═════ Recorded data ═════

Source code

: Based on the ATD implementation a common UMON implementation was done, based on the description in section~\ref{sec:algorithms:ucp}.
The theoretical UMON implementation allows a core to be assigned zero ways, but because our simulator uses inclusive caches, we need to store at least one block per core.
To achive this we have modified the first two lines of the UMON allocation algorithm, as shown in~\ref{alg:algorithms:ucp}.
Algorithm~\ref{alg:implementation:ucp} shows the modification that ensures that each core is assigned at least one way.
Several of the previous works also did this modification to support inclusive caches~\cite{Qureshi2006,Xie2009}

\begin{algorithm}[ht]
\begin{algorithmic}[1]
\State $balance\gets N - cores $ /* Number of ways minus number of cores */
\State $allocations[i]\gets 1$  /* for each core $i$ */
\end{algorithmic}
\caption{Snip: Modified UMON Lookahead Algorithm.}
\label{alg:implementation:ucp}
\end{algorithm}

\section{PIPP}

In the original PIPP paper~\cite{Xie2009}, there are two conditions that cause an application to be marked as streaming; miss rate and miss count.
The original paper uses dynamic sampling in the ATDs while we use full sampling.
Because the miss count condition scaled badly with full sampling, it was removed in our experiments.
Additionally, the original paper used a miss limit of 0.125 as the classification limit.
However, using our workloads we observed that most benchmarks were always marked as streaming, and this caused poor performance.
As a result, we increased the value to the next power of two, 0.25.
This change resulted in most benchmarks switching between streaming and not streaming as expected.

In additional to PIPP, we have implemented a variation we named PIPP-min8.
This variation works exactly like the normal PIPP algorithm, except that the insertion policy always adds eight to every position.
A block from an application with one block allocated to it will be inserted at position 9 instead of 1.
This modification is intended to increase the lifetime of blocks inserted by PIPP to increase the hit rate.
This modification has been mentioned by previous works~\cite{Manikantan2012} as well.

═════

Your goal - Return a faithful copy of all the records above.

Finished exercise -
Source code

: Based on the ATD implementation a common UMON implementation was done, based on the description in section~\ref{sec:algorithms:ucp}.
The theoretical UMON implementation allows a core to be assigned zero ways, but because our simulator uses inclusive caches, we need to store at least one block per core.
To achive this we have modified the first two lines of the UMON allocation algorithm, as shown in~\ref{alg:algorithms:ucp}.
Algorithm~\ref{alg:implementation:ucp} shows the modification that ensures that each core is assigned at least one way.
Several of the previous works also did this modification to support inclusive caches~\cite{Qureshi2006,Xie2009}

\begin{algorithm}[ht]
\begin{algorithmic}[1]
\State $balance\gets N - cores $ /* Number of ways minus number of cores */
\State $allocations[i]\gets 1$  /* for each core $i$ */
\end{algorithmic}
\caption{Snip: Modified UMON Lookahead Algorithm.}
\label{alg:implementation:ucp}
\end{algorithm}

\section{PIPP}

In the original PIPP paper~\cite{Xie2009}, there are two conditions that cause an application to be marked as streaming; miss rate and miss count.
The original paper uses dynamic sampling in the ATDs while we use full sampling.
Because the miss count condition scaled badly with full sampling, it was removed in our experiments.
Additionally, the original paper used a miss limit of 0.125 as the classification limit.
However, using our workloads we observed that most benchmarks were always marked as streaming, and this caused poor performance.
As a result, we increased the value to the next power of two, 0.25.
This change resulted in most benchmarks switching between streaming and not streaming as expected.

In additional to PIPP, we have implemented a variation we named PIPP-min8.
This variation works exactly like the normal PIPP algorithm, except that the insertion policy always adds eight to every position.
A block from an application with one block allocated to it will be inserted at position 9 instead of 1.
This modification is intended to increase the lifetime of blocks inserted by PIPP to increase the hit rate.
This modification has been mentioned by previous works~\cite{Manikantan2012} as well.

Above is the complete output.